Please return each entry that follows exactly as written, and keep the pictures out.

# # #

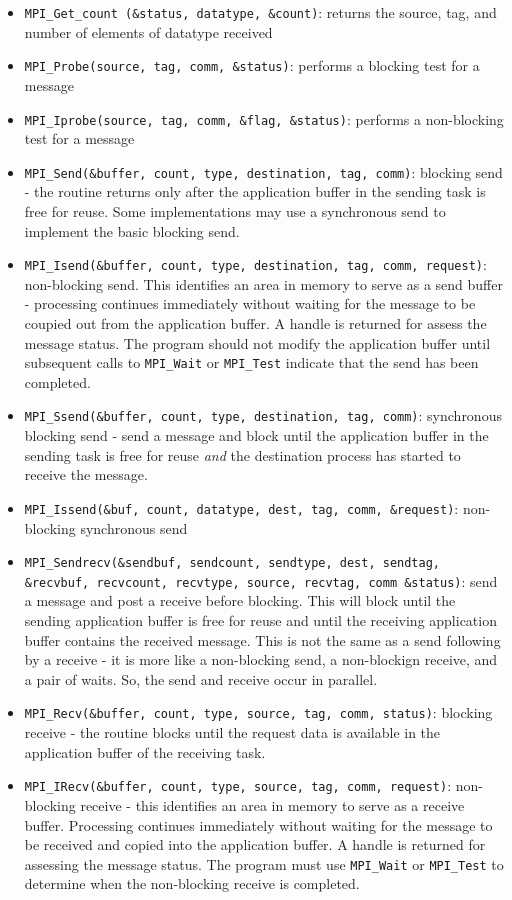 \documentclass[10pt]{article}
\begin{document}
\begin{flushleft}
\begin{itemize}
\item {\tt MPI\_Get\_count (\&status, datatype, \&count)}: returns the source, tag, and number of elements of datatype received
\item {\tt MPI\_Probe(source, tag, comm, \&status)}: performs a blocking test for a message
\item {\tt MPI\_Iprobe(source, tag, comm, \&flag, \&status)}: performs a non-blocking test for a message
\item {\tt MPI\_Send(\&buffer, count, type, destination, tag, comm)}: blocking send - the routine returns only after the application buffer in the sending task is free for reuse. Some implementations may use a synchronous send to implement the basic blocking send. 
\item {\tt MPI\_Isend(\&buffer, count, type, destination, tag, comm, request)}: non-blocking send. This identifies an area in memory to serve as a send buffer - processing continues immediately without waiting for the message to be coupied out from the application buffer. A handle is returned for assess the message status. The program should not modify the application buffer until subsequent calls to {\tt MPI\_Wait} or {\tt MPI\_Test} indicate that the send has been completed.
\item {\tt MPI\_Ssend(\&buffer, count, type, destination, tag, comm)}: synchronous blocking send - send a message and block until the application buffer in the sending task is free for reuse \textit{and} the destination process has started to receive the message. 
\item {\tt MPI\_Issend(\&buf, count, datatype, dest, tag, comm, \&request)}: non-blocking synchronous send
\item {\tt MPI\_Sendrecv(\&sendbuf, sendcount, sendtype, dest, sendtag, \&recvbuf, recvcount, recvtype, source, recvtag, comm \&status)}: send a message and post a receive before blocking. This will block until the sending application buffer is free for reuse and until the receiving application buffer contains the received message. This is not the same as a send following by a receive - it is more like a non-blocking send, a non-blockign receive, and a pair of waits. So, the send and receive occur in parallel. 
\item {\tt MPI\_Recv(\&buffer, count, type, source, tag, comm, status)}: blocking receive - the routine blocks until the request data is available in the application buffer of the receiving task. 
\item {\tt MPI\_IRecv(\&buffer, count, type, source, tag, comm, request)}: non-blocking receive - this identifies an area in memory to serve as a receive buffer. Processing continues immediately without waiting for the message to be received and copied into the application buffer. A handle is returned for assessing the message status. The program must use {\tt MPI\_Wait} or {\tt MPI\_Test} to determine when the non-blocking receive is completed. 

\end{itemize}
\end{flushleft}
\end{document}
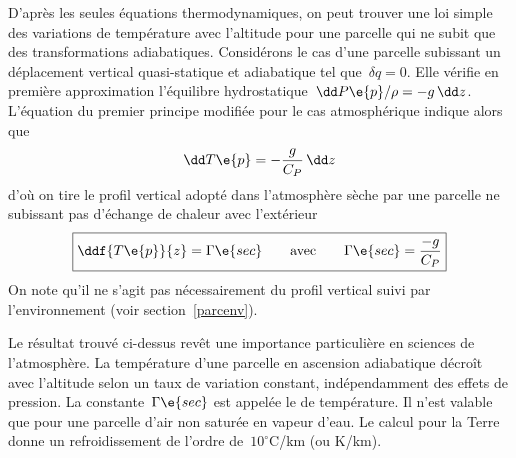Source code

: \sk
D'après les seules équations thermodynamiques, on peut trouver une loi simple des variations de température avec l'altitude pour une parcelle qui ne subit que des transformations adiabatiques. Considérons le cas d'une parcelle subissant un déplacement vertical quasi-statique et adiabatique tel que~$\delta q = 0$. Elle vérifie en première approximation l'équilibre hydrostatique~$\dd P\e{p} / \rho = - g \, \dd z$. L'équation du premier principe modifiée pour le cas atmosphérique indique alors que
\[  \dd T\e{p}  = - \frac{g}{C_P} \, \dd z \]
d'où on tire le profil vertical adopté dans l'atmosphère sèche par une parcelle ne subissant pas d'échange de chaleur avec l'extérieur
\[  \boxed{ \ddf{T\e{p}}{z}  = \Gamma\e{sec} \qquad \text{avec} \qquad \Gamma\e{sec} = \frac{-g}{C_P} } \]
On note qu'il ne s'agit pas nécessairement du profil vertical suivi par l'environnement (voir section~\ref{parcenv}).

\sk
Le résultat trouvé ci-dessus revêt une importance particulière en sciences de l'atmosphère. La température d'une parcelle en ascension adiabatique décroît avec l'altitude selon un taux de variation constant, indépendamment des effets de pression. La constante~$\Gamma\e{sec}$ est appelée le  de température. Il n'est valable que pour une parcelle d'air non saturée en vapeur d'eau. Le calcul pour la Terre donne un refroidissement de l'ordre de~$10^{\circ}$C/km (ou K/km).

# # #

Answer to this problem
 \documentclass[10pt]{article}
\begin{document}
\begin{flushleft}
\begin{itemize}
\item {\tt MPI\_Get\_count (\&status, datatype, \&count)}: returns the source, tag, and number of elements of datatype received
\item {\tt MPI\_Probe(source, tag, comm, \&status)}: performs a blocking test for a message
\item {\tt MPI\_Iprobe(source, tag, comm, \&flag, \&status)}: performs a non-blocking test for a message
\item {\tt MPI\_Send(\&buffer, count, type, destination, tag, comm)}: blocking send - the routine returns only after the application buffer in the sending task is free for reuse. Some implementations may use a synchronous send to implement the basic blocking send. 
\item {\tt MPI\_Isend(\&buffer, count, type, destination, tag, comm, request)}: non-blocking send. This identifies an area in memory to serve as a send buffer - processing continues immediately without waiting for the message to be coupied out from the application buffer. A handle is returned for assess the message status. The program should not modify the application buffer until subsequent calls to {\tt MPI\_Wait} or {\tt MPI\_Test} indicate that the send has been completed.
\item {\tt MPI\_Ssend(\&buffer, count, type, destination, tag, comm)}: synchronous blocking send - send a message and block until the application buffer in the sending task is free for reuse \textit{and} the destination process has started to receive the message. 
\item {\tt MPI\_Issend(\&buf, count, datatype, dest, tag, comm, \&request)}: non-blocking synchronous send
\item {\tt MPI\_Sendrecv(\&sendbuf, sendcount, sendtype, dest, sendtag, \&recvbuf, recvcount, recvtype, source, recvtag, comm \&status)}: send a message and post a receive before blocking. This will block until the sending application buffer is free for reuse and until the receiving application buffer contains the received message. This is not the same as a send following by a receive - it is more like a non-blocking send, a non-blockign receive, and a pair of waits. So, the send and receive occur in parallel. 
\item {\tt MPI\_Recv(\&buffer, count, type, source, tag, comm, status)}: blocking receive - the routine blocks until the request data is available in the application buffer of the receiving task. 
\item {\tt MPI\_IRecv(\&buffer, count, type, source, tag, comm, request)}: non-blocking receive - this identifies an area in memory to serve as a receive buffer. Processing continues immediately without waiting for the message to be received and copied into the application buffer. A handle is returned for assessing the message status. The program must use {\tt MPI\_Wait} or {\tt MPI\_Test} to determine when the non-blocking receive is completed. 

\end{itemize}
\end{flushleft}
\end{document}
Source code

: \sk
D'après les seules équations thermodynamiques, on peut trouver une loi simple des variations de température avec l'altitude pour une parcelle qui ne subit que des transformations adiabatiques. Considérons le cas d'une parcelle subissant un déplacement vertical quasi-statique et adiabatique tel que~$\delta q = 0$. Elle vérifie en première approximation l'équilibre hydrostatique~$\dd P\e{p} / \rho = - g \, \dd z$. L'équation du premier principe modifiée pour le cas atmosphérique indique alors que
\[  \dd T\e{p}  = - \frac{g}{C_P} \, \dd z \]
d'où on tire le profil vertical adopté dans l'atmosphère sèche par une parcelle ne subissant pas d'échange de chaleur avec l'extérieur
\[  \boxed{ \ddf{T\e{p}}{z}  = \Gamma\e{sec} \qquad \text{avec} \qquad \Gamma\e{sec} = \frac{-g}{C_P} } \]
On note qu'il ne s'agit pas nécessairement du profil vertical suivi par l'environnement (voir section~\ref{parcenv}).

\sk
Le résultat trouvé ci-dessus revêt une importance particulière en sciences de l'atmosphère. La température d'une parcelle en ascension adiabatique décroît avec l'altitude selon un taux de variation constant, indépendamment des effets de pression. La constante~$\Gamma\e{sec}$ est appelée le  de température. Il n'est valable que pour une parcelle d'air non saturée en vapeur d'eau. Le calcul pour la Terre donne un refroidissement de l'ordre de~$10^{\circ}$C/km (ou K/km).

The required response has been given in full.